Super genius Bill Kristol — the “serious, respected conservative intellectual” who invented Dan Quayle and Sarah Palin — has a new super genius theory: Republicans should stop listening to “pathetic” humans known as the youths, what with their rock ‘n roll music and their gay marriage. Why? “Young people are sometimes wrong,” concluded one of America’s foremost experts in being horribly wrong.

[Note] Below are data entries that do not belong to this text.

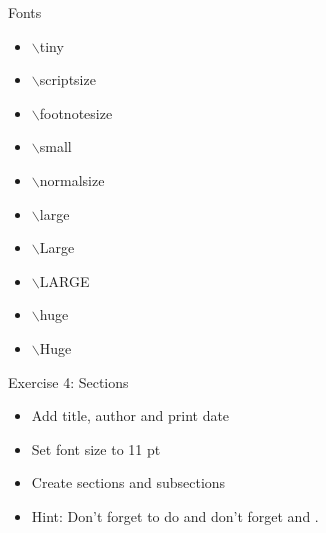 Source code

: \documentclass[10pt,times]{beamer}
\begin{document}
\begin{frame}{Fonts}
\begin{itemize}
\item \tiny $\backslash$tiny
\item \scriptsize $\backslash$scriptsize
\item \footnotesize $\backslash$footnotesize
\item \small $\backslash$small
\item \normalsize $\backslash$normalsize
\item \large $\backslash$large
\item \Large $\backslash$Large
\item \LARGE $\backslash$LARGE
\item \huge $\backslash$huge
\item \Huge $\backslash$Huge
\end{itemize}
\end{frame}

\begin{frame}{Exercise 4: Sections}
\begin{itemize}
\item Add title, author and print date
\item Set font size to 11 pt
\item Create sections and subsections
\end{itemize}
\begin{center}
\end{center}

\begin{itemize}
\item Hint: Don't forget to do  and don't forget 
 and 
.
\end{itemize}

\end{frame}
\end{document}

This smells like another winning election strategy from Bill Kristol!
Noting that the Republican “establishment” (not including himself, of course) looks like a herd “running to catch up with the trends” because “some polls show [same-sex marriage] is now 58% popular and five years ago it was only 43% popular” (yes, that’s called an upward trend), Kristol lamented how some of the party’s leaders believe it necessary to take on the “fashionable” position of being okay with gay marriage.
“Not only will those earn the contempt of people who believe in defending traditional marriage,” he said, but they won’t even get credit for hopping onto the bandwagon.
“This kind of pathetic attempt to say, ‘Oh, my God! Young people especially are liberal so let’s just rush to cater to them,’ as if they’re going to respect you if you just embrace the views of some 26-year-old who doesn’t know anything honestly.” [...]
“You know what? Young people are sometimes wrong,” Kristol concluded.
Yes. Everyone knows this “equality” thing is just a fad, like electricity and the Internets, and it will all blow over soon, so Republicans may as well just keep listening to Kristol being wrong about stuff and ignore all those stupid kids and those stupid polls and those stupid voters. Besides, as one Mediaite reader pointed out, Kristol has a sterling, decades-long record of being wrong when it comes to The Gay:
Back in the ’90s, Kristol predicted that 1993 would be the “high water mark” of the gay rights movement, and that it was “all downhill from there.”
You see, kids? If you want Very Serious People like Bill Kristol to take you Very Seriously, you’d better make your completely wrong predictions now, keep being wrong for another 20 years, and then maybe — maybe — you’ll be wrong enough for long enough for the Republican Party to listen to what you have to say.